EXERCISE ▸ Among these entries, how many lines have the string "readme" in them? Only the number is needed.

MATERIAL FOR THIS EXERCISE ▸
++++++++

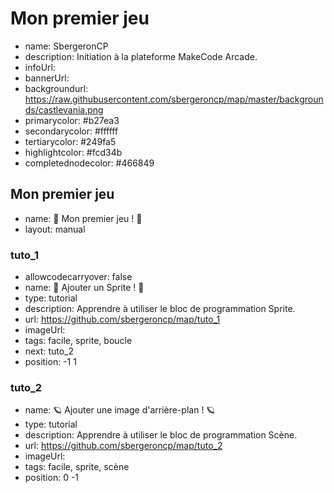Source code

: # Mon premier jeu
* name: SbergeronCP
* description: Initiation à la plateforme MakeCode Arcade.
* infoUrl: 
* bannerUrl: 
* backgroundurl: https://raw.githubusercontent.com/sbergeroncp/map/master/backgrounds/castlevania.png
* primarycolor: #b27ea3
* secondarycolor: #ffffff
* tertiarycolor: #249fa5
* highlightcolor: #fcd34b
* completednodecolor: #466849


## Mon premier jeu
* name: 🌠 Mon premier jeu ! 🌠
* layout: manual

### tuto_1
* allowcodecarryover: false
* name: 🚀 Ajouter un Sprite ! 🚀
* type: tutorial
* description: Apprendre à utiliser le bloc de programmation Sprite.
* url: https://github.com/sbergeroncp/map/tuto_1
* imageUrl: 
* tags: facile, sprite, boucle
* next: tuto_2
* position: -1 1

### tuto_2
* name: 🪐 Ajouter une image d'arrière-plan ! 🪐
* type: tutorial
* description: Apprendre à utiliser le bloc de programmation Scène.
* url: https://github.com/sbergeroncp/map/tuto_2
* imageUrl: 
* tags: facile, sprite, scène
* position: 0 -1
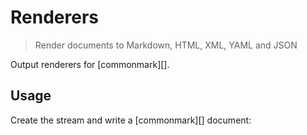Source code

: # Renderers

<? @include readme/badges.md ?>

> Render documents to Markdown, HTML, XML, YAML and JSON

Output renderers for [commonmark][].

<? @include {=readme} install.md ?>

## Usage

Create the stream and write a [commonmark][] document:

<? @source {javascript=s/\.\.\/index/mkcat/gm} usage.js ?>

<? @include {=readme} example.md help.md ?>

<? @exec mkapi index.js lib/*.js --title=API --level=2 ?>
<? @include {=readme} license.md links.md ?>
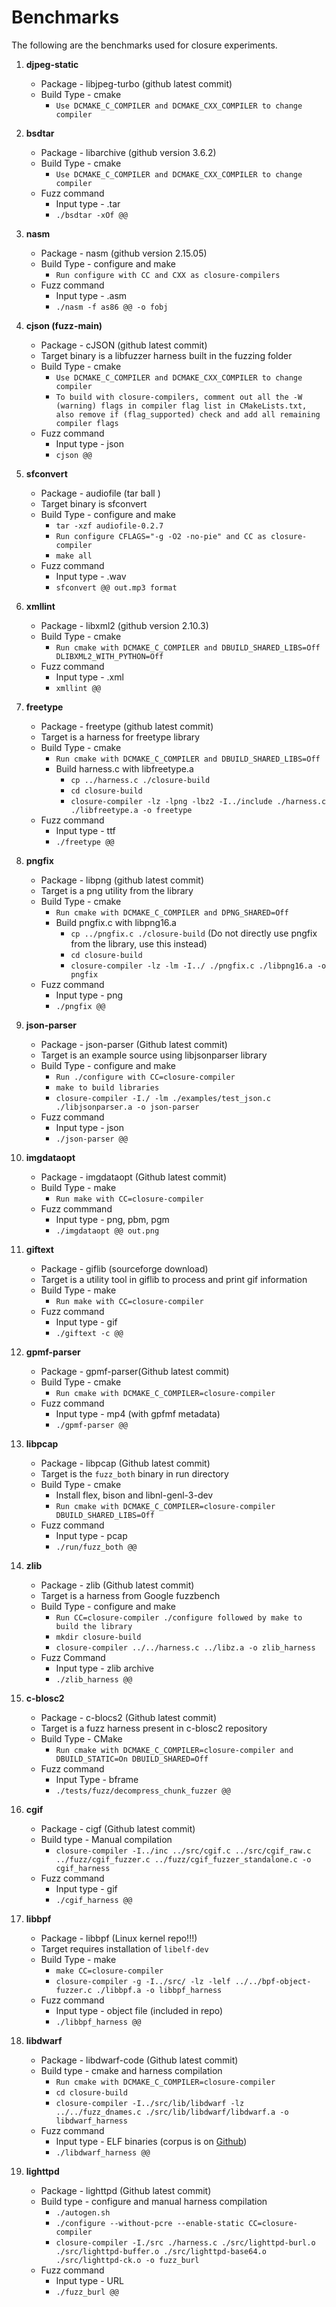 # Benchmarks

The following are the benchmarks used for closure experiments.

1. **djpeg-static**
    - Package - libjpeg-turbo (github latest commit)
    - Build Type - cmake
        - `Use DCMAKE_C_COMPILER and DCMAKE_CXX_COMPILER to change compiler`

2. **bsdtar**
    - Package - libarchive (github version 3.6.2)
    - Build Type - cmake 
        - `Use DCMAKE_C_COMPILER and DCMAKE_CXX_COMPILER to change compiler`
    - Fuzz command
        - Input type - .tar
        - `./bsdtar -xOf @@`

3. **nasm**
    - Package - nasm (github version 2.15.05)
    - Build Type - configure and make 
        - `Run configure with CC and CXX as closure-compilers`
    - Fuzz command
        - Input type - .asm
        - `./nasm -f as86 @@ -o fobj`

4. **cjson (fuzz-main)**
    - Package - cJSON (github latest commit)
    - Target binary is a libfuzzer harness built in the fuzzing folder
    - Build Type - cmake
        - `Use DCMAKE_C_COMPILER and DCMAKE_CXX_COMPILER to change compiler`
        - `To build with closure-compilers, comment out all the -W (warning) flags in compiler flag list
        in CMakeLists.txt, also remove if (flag_supported) check and add all remaining compiler flags`
    - Fuzz command
        - Input type - json
        - `cjson @@`


5. **sfconvert**
    - Package - audiofile (tar ball )
    - Target binary is sfconvert
    - Build Type - configure and make
        - `tar -xzf audiofile-0.2.7`
        - `Run configure CFLAGS="-g -O2 -no-pie" and CC as closure-compiler`
        - `make all`
    - Fuzz command
        - Input type - .wav
        - `sfconvert @@ out.mp3 format`

6. **xmllint**
    - Package - libxml2 (github version 2.10.3)
    - Build Type - cmake
        - `Run cmake with DCMAKE_C_COMPILER and DBUILD_SHARED_LIBS=Off DLIBXML2_WITH_PYTHON=Off`
    - Fuzz command 
        - Input type - .xml
        - `xmllint @@`

7. **freetype**
    - Package - freetype (github latest commit)
    - Target is a harness for freetype library
    - Build Type - cmake
        - `Run cmake with DCMAKE_C_COMPILER and DBUILD_SHARED_LIBS=Off`
        - Build harness.c with libfreetype.a
            - `cp ../harness.c ./closure-build`
            - `cd closure-build`
            - `closure-compiler -lz -lpng -lbz2 -I../include ./harness.c ./libfreetype.a -o freetype`
    - Fuzz command
        - Input type - ttf
        - `./freetype @@`

8. **pngfix**
    - Package - libpng (github latest commit)
    - Target is a png utility from the library
    - Build Type - cmake
        - `Run cmake with DCMAKE_C_COMPILER and DPNG_SHARED=Off`
        - Build pngfix.c with libpng16.a
            - `cp ../pngfix.c ./closure-build` (Do not directly use pngfix from the library, use this instead)
            - `cd closure-build`
            - `closure-compiler -lz -lm -I../ ./pngfix.c ./libpng16.a -o pngfix`
    - Fuzz command
        - Input type - png
        - `./pngfix @@`

9. **json-parser**
    - Package - json-parser (Github latest commit)
    - Target is an example source using libjsonparser library
    - Build Type - configure and make
        - `Run ./configure with CC=closure-compiler`
        - `make to build libraries`
        - `closure-compiler -I./ -lm ./examples/test_json.c ./libjsonparser.a -o json-parser`
    - Fuzz command
        - Input type - json
        - `./json-parser @@`

10. **imgdataopt**
    - Package - imgdataopt (Github latest commit)
    - Build Type - make
        - `Run make with CC=closure-compiler`
    - Fuzz commmand
        - Input type - png, pbm, pgm
        - `./imgdataopt @@ out.png`

11. **giftext**
    - Package - giflib (sourceforge download)
    - Target is a utility tool in giflib to process and print gif information
    - Build Type - make
        - `Run make with CC=closure-compiler`
    - Fuzz command
        - Input type - gif
        - `./giftext -c @@`

12. **gpmf-parser**
    - Package - gpmf-parser(Github latest commit)
    - Build Type - cmake
        - `Run cmake with DCMAKE_C_COMPILER=closure-compiler`
    - Fuzz command
        - Input type - mp4 (with gpfmf metadata)
        - `./gpmf-parser @@`

13. **libpcap**
    - Package - libpcap (Github latest commit)
    - Target is the `fuzz_both` binary in run directory
    - Build Type - cmake
        - Install flex, bison and libnl-genl-3-dev
        - `Run cmake with DCMAKE_C_COMPILER=closure-compiler DBUILD_SHARED_LIBS=Off`
    - Fuzz command
        - Input type - pcap
        - `./run/fuzz_both @@`

14. **zlib**
    - Package - zlib (Github latest commit)
    - Target is a harness from Google fuzzbench
    - Build Type - configure and make
        - `Run CC=closure-compiler ./configure followed by make to build the library`
        - `mkdir closure-build`
        - `closure-compiler ../../harness.c ../libz.a -o zlib_harness`
    - Fuzz Command
        - Input type - zlib archive
        - `./zlib_harness @@`

15. **c-blosc2**
    - Package - c-blocs2 (Github latest commit)
    - Target is a fuzz harness present in c-blosc2 repository
    - Build Type - CMake
        - `Run cmake with DCMAKE_C_COMPILER=closure-compiler and DBUILD_STATIC=On DBUILD_SHARED=Off`
    - Fuzz command
        - Input Type - bframe
        - `./tests/fuzz/decompress_chunk_fuzzer @@`

16. **cgif**
    - Package - cigf (Github latest commit)
    - Build type - Manual compilation
        - `closure-compiler -I../inc ../src/cgif.c ../src/cgif_raw.c ../fuzz/cgif_fuzzer.c ../fuzz/cgif_fuzzer_standalone.c -o cgif_harness`
    - Fuzz command
        - Input type - gif
        - `./cgif_harness @@`

17. **libbpf**
    - Package - libbpf (Linux kernel repo!!!)
    - Target requires installation of `libelf-dev`    
    - Build Type - make
        - `make CC=closure-compiler`
        - `closure-compiler -g -I../src/ -lz -lelf ../../bpf-object-fuzzer.c ./libbpf.a -o libbpf_harness`
    - Fuzz command
        - Input type - object file (included in repo)
        - `./libbpf_harness @@` 

18. **libdwarf**
    - Package - libdwarf-code (Github latest commit)
    - Build type - cmake and harness compilation
        - `Run cmake with DCMAKE_C_COMPILER=closure-compiler`
        - `cd closure-build`
        - `closure-compiler -I../src/lib/libdwarf -lz ../../fuzz_dnames.c ./src/lib/libdwarf/libdwarf.a -o libdwarf_harness`
    - Fuzz command
        - Input type - ELF binaries (corpus is on [Github](https://github.com/davea42/libdwarf-binary-samples/tree/master))
        - `./libdwarf_harness @@`

19. **lighttpd**
    - Package - lighttpd (Github latest commit)
    - Build type - configure and manual harness compilation
        - `./autogen.sh`
        - `./configure --without-pcre --enable-static CC=closure-compiler`
        - `closure-compiler -I./src ./harness.c ./src/lighttpd-burl.o ./src/lighttpd-buffer.o ./src/lighttpd-base64.o ./src/lighttpd-ck.o -o fuzz_burl`
    - Fuzz command
        - Input type - URL
        - `./fuzz_burl @@`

++++++++

EXPECTED ANSWER ▸ 4